У подножья обелиска просинью девичьих глаз пытливо и вопросительно глядели в небо первые цветы полей, перевязанные в букет широкой кумачовой лентой…
На третий день после этого немцы выставили на кладбище часового.
Глава семнадцатая
Камера Сергея была на пятом этаже и выходила окном на город. Взобравшись на стол, Сергей подолгу глядел на густо коптившие трубы завода, что наполовину виднелся в окно, на горящую склень озера у самой тюрьмы. Переводя взгляд на город, Сергей видел лишь разноцветные крыши домов. Казалось, будто город накрылся от декабрьского холода огромным детским одеялом из лоскутков…
Режим Шяуляйской тюрьмы мало чем отличался от Паневежской. Те же сто пятьдесят граммов хлеба в сутки и два раза баланда; так же не разрешалось за целый день присесть на край нар. По субботам заключенных сгоняли в тюремную католическую церковь. Помещалась она на пятом этаже в обширной и светлой комнате. В правом углу стоял довольно стройный орган. Под его звуки хор из надзирателей под управлением тюремного палача пытался петь что-то жалобное и проникновенное…
Порядок расстрела в Шяуляйской тюрьме был иной. В тот момент, когда огромный, крытый черным брезентом грузовик гестапо заезжал во двор тюрьмы, по разным камерам надзиратели и жандармы выискивали тех, кто значился в списках. Им связывали позади руки мягкой проволокой, и если обреченный сохранял мужество, то сам залезал в «Тетку Смерти», как заключенные называли грузовик, а если кому изменяли силы — его легко подхватывали гестаповцы и забрасывали в автомобиль.
Камера Сергея была обширной. Сидели в ней четырнадцать литовцев, Попов с Куликовым и молодая женщина с грудным ребенком. Камерная печь топилась один раз в три дня. Постоянный холод и сырость заставляли заключенных с раннего утра до отбоя становиться в круг и шагать, шагать по камере. Надзиратели разрешали женщине сидеть на нарах. Прижав желтую головку спящего ребенка к груди, мать постоянно подолгу глядела бархатными миндалевидными глазами в одну точку. Потом, встряхнув головой, словно спугивая надоевшую муху, поправляла тряпье на ребенке — и сколько было в этих осторожных движениях непринужденного изящества, сдержанности и спокойствия!
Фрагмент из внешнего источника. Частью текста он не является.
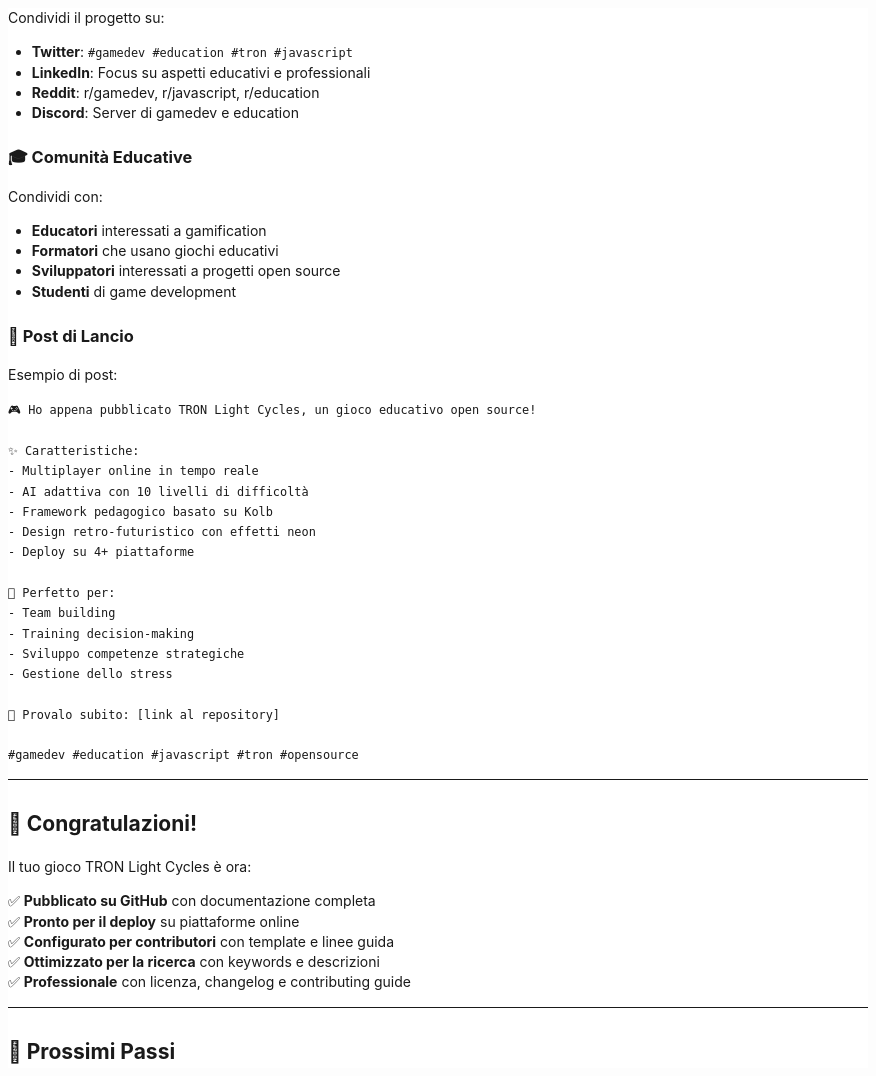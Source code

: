 Condividi il progetto su:
- **Twitter**: `#gamedev #education #tron #javascript`
- **LinkedIn**: Focus su aspetti educativi e professionali
- **Reddit**: r/gamedev, r/javascript, r/education
- **Discord**: Server di gamedev e education

### 🎓 **Comunità Educative**

Condividi con:
- **Educatori** interessati a gamification
- **Formatori** che usano giochi educativi
- **Sviluppatori** interessati a progetti open source
- **Studenti** di game development

### 📝 **Post di Lancio**

Esempio di post:

```
🎮 Ho appena pubblicato TRON Light Cycles, un gioco educativo open source!

✨ Caratteristiche:
- Multiplayer online in tempo reale
- AI adattiva con 10 livelli di difficoltà
- Framework pedagogico basato su Kolb
- Design retro-futuristico con effetti neon
- Deploy su 4+ piattaforme

🧠 Perfetto per:
- Team building
- Training decision-making
- Sviluppo competenze strategiche
- Gestione dello stress

🚀 Provalo subito: [link al repository]

#gamedev #education #javascript #tron #opensource
```

---

## 🎉 **Congratulazioni!**

Il tuo gioco TRON Light Cycles è ora:

✅ **Pubblicato su GitHub** con documentazione completa  
✅ **Pronto per il deploy** su piattaforme online  
✅ **Configurato per contributori** con template e linee guida  
✅ **Ottimizzato per la ricerca** con keywords e descrizioni  
✅ **Professionale** con licenza, changelog e contributing guide  

---

## 🔄 **Prossimi Passi**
Ребенок плакал не всегда. Иногда этот крошечный девятнадцатый член камеры пробовал предъявлять свои права на жизнь и свободу. Ворочаясь, он пытался высвободить руки из разноцветного тряпья, и мать, улыбаясь ему, говорила тогда с ним медленно, слегка заглушенным голосом и почти проглатывая букву "р". Однокамерники отвели ей место у самой печки. И когда днем, сидя на нарах, она вдруг в тревожной дреме закрывала веки с длинными, стрельчато загнутыми ресницами, шагавшие по кругу заключенные останавливались, снимали с ног клумпы и, взяв их в руки, босиком продолжали путь…
По утрам, получая пайки хлеба, семнадцать «жертвовали» на ребенка. Целая горка ломтиков в двадцать пять граммов вырастала на коленях женщины. Тогда ее печальные глаза застилались влагой подступающих слез благодарности, она отказывалась, просила, протестовала, но семнадцать человек, внеся ей свою долю, как-то неловко ступая, поспешно отходили в сторону, в противоположный угол.
По ночам нависшую глыбу тьмы и безмолвия часто колыхал звонистый плач ребенка.
— Покентек, мано ангелели! Нябяилгай текс мумс лаукти! [Потерпи, мой ангел! Нам уже недолго осталось ждать! (лит.)] — звучал нежный успокаивающий голос.
И женщина не ошиблась. На пятый день ее заключения, судорожно прижав притихшего ребенка, она — жена литовского красного партизана — спокойно и молча взошла по сходням в «Тетку Смерти»…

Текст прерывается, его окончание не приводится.